Items from a dataset

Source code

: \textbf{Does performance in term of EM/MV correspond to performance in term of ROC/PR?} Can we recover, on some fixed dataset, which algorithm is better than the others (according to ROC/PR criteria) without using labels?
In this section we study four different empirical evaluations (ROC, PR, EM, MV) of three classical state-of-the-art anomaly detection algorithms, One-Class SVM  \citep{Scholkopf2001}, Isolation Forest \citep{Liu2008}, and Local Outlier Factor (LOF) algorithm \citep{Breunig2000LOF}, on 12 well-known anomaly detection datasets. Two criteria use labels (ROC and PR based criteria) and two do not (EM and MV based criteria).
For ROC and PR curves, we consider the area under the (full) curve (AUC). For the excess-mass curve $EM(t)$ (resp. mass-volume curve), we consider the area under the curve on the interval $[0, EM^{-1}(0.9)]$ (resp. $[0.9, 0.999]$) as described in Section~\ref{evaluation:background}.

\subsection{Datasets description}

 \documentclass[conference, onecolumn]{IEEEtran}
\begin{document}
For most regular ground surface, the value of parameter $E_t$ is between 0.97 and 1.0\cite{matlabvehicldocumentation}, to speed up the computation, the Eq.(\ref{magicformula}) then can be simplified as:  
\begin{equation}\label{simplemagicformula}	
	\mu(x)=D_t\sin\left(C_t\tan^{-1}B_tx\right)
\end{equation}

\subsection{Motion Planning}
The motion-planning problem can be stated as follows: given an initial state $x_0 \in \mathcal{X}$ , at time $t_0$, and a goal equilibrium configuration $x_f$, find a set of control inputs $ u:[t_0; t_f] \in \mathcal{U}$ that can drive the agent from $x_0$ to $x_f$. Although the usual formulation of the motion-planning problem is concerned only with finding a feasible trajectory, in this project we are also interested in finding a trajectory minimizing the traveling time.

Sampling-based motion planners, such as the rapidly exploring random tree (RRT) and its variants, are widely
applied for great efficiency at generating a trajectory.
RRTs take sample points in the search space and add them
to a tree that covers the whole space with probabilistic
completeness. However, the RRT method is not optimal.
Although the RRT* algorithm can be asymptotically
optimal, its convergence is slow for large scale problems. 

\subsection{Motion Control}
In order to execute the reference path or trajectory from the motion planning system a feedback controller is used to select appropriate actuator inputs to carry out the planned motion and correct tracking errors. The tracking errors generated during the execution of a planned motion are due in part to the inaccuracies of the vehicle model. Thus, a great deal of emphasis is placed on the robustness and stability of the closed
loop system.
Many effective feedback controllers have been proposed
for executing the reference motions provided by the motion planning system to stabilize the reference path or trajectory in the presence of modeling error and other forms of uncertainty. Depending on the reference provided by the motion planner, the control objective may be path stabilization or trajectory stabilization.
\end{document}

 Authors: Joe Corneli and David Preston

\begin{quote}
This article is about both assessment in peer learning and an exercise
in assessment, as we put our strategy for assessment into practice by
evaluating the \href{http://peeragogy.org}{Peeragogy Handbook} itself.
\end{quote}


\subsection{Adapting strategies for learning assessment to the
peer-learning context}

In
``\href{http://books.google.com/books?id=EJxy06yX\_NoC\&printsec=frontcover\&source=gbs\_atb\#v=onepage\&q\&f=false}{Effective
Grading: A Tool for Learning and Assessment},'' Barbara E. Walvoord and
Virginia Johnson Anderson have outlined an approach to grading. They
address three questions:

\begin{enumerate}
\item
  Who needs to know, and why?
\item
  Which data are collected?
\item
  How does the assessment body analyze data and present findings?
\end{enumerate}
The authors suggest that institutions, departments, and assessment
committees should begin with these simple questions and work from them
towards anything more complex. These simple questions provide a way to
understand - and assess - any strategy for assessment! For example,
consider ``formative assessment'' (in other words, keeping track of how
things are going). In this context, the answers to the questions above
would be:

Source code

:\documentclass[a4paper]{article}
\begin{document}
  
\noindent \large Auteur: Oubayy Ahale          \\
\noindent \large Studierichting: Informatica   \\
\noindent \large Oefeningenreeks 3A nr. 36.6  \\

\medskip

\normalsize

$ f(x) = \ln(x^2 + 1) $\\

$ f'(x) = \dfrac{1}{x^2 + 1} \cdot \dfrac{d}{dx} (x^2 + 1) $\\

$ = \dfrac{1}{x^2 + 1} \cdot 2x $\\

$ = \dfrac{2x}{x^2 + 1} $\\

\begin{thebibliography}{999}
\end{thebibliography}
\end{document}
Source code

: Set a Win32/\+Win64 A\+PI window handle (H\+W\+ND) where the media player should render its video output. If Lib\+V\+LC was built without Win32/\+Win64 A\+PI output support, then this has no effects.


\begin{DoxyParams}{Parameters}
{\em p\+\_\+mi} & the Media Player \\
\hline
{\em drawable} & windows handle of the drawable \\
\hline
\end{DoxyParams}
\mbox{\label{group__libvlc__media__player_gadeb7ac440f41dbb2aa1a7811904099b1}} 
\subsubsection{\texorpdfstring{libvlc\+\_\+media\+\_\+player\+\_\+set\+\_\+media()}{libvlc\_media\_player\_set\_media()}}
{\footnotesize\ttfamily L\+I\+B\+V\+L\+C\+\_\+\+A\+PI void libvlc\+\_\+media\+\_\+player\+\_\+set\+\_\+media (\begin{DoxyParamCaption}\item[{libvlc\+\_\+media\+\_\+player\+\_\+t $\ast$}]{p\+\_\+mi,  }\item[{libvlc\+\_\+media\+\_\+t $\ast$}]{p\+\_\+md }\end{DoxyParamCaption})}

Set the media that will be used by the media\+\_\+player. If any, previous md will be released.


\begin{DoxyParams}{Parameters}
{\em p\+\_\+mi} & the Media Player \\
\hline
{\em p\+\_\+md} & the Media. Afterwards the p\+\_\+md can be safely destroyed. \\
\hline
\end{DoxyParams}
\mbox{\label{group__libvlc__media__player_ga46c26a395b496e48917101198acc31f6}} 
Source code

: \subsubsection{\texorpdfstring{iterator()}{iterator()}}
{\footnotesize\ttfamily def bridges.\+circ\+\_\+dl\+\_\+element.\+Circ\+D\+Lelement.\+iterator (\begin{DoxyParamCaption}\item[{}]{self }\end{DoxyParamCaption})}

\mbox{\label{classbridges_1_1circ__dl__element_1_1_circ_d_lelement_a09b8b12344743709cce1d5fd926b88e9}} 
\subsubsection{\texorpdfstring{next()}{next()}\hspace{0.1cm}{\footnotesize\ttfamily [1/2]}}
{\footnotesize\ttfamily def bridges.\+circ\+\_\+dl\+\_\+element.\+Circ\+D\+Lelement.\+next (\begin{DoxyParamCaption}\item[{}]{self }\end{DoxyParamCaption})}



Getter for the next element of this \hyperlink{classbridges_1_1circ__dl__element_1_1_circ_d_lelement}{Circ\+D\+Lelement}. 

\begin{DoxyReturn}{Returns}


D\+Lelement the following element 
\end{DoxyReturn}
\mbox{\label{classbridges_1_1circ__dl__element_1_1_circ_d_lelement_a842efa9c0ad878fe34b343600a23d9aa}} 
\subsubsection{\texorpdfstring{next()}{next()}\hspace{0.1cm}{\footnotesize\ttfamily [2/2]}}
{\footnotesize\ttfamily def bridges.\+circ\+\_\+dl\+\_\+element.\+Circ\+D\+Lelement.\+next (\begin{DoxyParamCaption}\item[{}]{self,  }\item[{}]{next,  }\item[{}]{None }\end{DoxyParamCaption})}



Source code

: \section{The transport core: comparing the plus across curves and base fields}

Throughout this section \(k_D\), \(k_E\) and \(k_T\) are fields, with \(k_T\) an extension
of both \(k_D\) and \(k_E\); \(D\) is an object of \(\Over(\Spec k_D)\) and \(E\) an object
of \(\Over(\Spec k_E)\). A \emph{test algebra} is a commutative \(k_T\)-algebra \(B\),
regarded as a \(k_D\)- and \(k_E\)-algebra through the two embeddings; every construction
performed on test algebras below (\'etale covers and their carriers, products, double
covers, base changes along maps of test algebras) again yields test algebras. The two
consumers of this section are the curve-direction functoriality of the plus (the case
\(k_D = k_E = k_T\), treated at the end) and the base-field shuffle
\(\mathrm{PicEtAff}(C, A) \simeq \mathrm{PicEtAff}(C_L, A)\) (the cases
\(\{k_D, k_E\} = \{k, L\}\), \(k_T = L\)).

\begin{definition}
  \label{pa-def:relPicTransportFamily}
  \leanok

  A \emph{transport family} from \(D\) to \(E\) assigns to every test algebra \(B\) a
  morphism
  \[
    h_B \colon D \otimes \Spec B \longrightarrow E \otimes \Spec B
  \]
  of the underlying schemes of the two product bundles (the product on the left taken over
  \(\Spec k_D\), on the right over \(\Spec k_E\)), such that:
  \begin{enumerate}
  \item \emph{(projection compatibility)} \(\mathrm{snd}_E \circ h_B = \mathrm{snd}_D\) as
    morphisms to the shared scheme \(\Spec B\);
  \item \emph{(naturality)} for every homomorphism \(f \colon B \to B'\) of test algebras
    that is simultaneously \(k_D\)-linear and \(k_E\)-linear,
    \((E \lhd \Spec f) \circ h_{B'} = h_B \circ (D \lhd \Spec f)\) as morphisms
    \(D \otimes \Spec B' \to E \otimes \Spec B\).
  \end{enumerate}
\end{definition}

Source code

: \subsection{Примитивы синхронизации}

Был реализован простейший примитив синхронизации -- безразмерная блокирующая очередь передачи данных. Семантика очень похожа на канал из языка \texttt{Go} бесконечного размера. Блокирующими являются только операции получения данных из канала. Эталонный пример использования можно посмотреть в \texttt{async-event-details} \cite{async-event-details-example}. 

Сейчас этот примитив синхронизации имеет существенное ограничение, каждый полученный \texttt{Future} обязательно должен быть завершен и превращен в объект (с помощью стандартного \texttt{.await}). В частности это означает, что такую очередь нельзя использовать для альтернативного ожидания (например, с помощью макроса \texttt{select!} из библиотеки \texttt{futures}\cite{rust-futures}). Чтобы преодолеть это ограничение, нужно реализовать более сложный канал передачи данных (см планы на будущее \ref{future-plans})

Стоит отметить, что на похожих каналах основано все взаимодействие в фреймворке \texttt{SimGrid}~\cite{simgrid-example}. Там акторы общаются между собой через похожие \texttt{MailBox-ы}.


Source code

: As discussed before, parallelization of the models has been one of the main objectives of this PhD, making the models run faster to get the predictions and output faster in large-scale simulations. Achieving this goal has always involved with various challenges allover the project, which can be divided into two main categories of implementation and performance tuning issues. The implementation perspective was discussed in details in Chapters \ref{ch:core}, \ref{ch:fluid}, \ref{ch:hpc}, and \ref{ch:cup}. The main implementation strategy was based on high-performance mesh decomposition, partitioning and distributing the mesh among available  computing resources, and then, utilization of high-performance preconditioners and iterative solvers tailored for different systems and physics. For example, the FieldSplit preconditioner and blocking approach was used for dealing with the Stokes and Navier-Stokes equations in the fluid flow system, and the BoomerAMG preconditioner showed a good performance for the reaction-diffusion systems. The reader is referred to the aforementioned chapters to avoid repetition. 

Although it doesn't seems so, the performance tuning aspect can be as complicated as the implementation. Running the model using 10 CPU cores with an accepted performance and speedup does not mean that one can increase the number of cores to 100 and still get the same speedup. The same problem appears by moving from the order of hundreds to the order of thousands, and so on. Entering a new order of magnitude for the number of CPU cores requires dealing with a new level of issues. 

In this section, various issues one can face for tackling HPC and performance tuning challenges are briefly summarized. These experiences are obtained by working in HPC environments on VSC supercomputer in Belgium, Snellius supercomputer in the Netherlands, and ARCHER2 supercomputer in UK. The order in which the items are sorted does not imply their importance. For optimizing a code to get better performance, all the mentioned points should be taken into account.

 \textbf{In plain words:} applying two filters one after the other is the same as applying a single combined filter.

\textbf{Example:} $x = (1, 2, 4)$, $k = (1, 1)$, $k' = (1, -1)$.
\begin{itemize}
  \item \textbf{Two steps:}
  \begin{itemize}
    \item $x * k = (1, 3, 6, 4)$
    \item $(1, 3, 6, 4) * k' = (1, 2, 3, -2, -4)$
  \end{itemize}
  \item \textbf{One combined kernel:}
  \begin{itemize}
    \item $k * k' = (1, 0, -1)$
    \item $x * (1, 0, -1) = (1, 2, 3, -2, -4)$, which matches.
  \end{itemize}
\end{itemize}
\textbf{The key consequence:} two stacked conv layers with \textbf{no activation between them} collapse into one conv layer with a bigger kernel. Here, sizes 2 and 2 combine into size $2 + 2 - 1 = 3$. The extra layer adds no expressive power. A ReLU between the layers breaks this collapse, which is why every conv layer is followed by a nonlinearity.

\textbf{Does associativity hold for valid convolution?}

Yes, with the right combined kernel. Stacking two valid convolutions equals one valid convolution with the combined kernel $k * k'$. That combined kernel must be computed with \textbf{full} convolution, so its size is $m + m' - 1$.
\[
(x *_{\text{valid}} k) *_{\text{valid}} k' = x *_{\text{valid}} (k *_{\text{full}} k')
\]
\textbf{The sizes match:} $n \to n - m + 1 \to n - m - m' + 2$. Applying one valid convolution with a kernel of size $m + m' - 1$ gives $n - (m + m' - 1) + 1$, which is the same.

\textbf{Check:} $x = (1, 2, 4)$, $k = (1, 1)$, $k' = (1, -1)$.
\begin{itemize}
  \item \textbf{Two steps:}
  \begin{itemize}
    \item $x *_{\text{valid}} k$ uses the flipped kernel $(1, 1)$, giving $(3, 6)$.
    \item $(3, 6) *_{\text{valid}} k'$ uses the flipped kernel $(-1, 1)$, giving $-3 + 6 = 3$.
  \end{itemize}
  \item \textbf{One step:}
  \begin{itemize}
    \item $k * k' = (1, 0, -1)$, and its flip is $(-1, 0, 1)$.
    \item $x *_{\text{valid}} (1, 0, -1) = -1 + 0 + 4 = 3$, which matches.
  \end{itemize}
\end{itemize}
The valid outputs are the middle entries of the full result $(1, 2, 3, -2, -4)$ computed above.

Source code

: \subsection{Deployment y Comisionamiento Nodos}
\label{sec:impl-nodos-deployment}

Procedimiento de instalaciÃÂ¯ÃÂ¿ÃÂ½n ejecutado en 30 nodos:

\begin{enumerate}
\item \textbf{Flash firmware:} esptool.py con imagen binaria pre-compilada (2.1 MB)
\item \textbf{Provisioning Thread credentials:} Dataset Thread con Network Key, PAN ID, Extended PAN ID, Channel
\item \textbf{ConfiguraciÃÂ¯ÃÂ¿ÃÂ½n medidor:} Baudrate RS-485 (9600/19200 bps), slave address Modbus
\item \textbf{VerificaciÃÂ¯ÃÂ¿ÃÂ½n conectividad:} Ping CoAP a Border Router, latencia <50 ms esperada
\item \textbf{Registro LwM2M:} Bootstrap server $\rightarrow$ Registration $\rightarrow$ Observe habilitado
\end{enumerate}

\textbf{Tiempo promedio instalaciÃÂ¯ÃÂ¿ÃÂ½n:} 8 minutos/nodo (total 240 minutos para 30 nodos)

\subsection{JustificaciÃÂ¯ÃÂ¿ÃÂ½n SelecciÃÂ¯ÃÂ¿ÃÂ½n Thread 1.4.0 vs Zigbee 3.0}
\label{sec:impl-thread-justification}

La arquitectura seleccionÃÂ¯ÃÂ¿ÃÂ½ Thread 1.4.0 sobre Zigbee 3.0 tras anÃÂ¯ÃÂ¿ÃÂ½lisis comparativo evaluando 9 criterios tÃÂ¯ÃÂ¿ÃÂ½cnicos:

WHAT YOU WILL DO: Would you print exactly the lines from the first line of the entries above through the line that has "to a tree that", both included, and stop there?

PROBLEM SOLUTION:
Source code

: \textbf{Does performance in term of EM/MV correspond to performance in term of ROC/PR?} Can we recover, on some fixed dataset, which algorithm is better than the others (according to ROC/PR criteria) without using labels?
In this section we study four different empirical evaluations (ROC, PR, EM, MV) of three classical state-of-the-art anomaly detection algorithms, One-Class SVM  \citep{Scholkopf2001}, Isolation Forest \citep{Liu2008}, and Local Outlier Factor (LOF) algorithm \citep{Breunig2000LOF}, on 12 well-known anomaly detection datasets. Two criteria use labels (ROC and PR based criteria) and two do not (EM and MV based criteria).
For ROC and PR curves, we consider the area under the (full) curve (AUC). For the excess-mass curve $EM(t)$ (resp. mass-volume curve), we consider the area under the curve on the interval $[0, EM^{-1}(0.9)]$ (resp. $[0.9, 0.999]$) as described in Section~\ref{evaluation:background}.

\subsection{Datasets description}

 \documentclass[conference, onecolumn]{IEEEtran}
\begin{document}
For most regular ground surface, the value of parameter $E_t$ is between 0.97 and 1.0\cite{matlabvehicldocumentation}, to speed up the computation, the Eq.(\ref{magicformula}) then can be simplified as:  
\begin{equation}\label{simplemagicformula}	
	\mu(x)=D_t\sin\left(C_t\tan^{-1}B_tx\right)
\end{equation}

\subsection{Motion Planning}
The motion-planning problem can be stated as follows: given an initial state $x_0 \in \mathcal{X}$ , at time $t_0$, and a goal equilibrium configuration $x_f$, find a set of control inputs $ u:[t_0; t_f] \in \mathcal{U}$ that can drive the agent from $x_0$ to $x_f$. Although the usual formulation of the motion-planning problem is concerned only with finding a feasible trajectory, in this project we are also interested in finding a trajectory minimizing the traveling time.

Sampling-based motion planners, such as the rapidly exploring random tree (RRT) and its variants, are widely
applied for great efficiency at generating a trajectory.
RRTs take sample points in the search space and add them
to a tree that covers the whole space with probabilistic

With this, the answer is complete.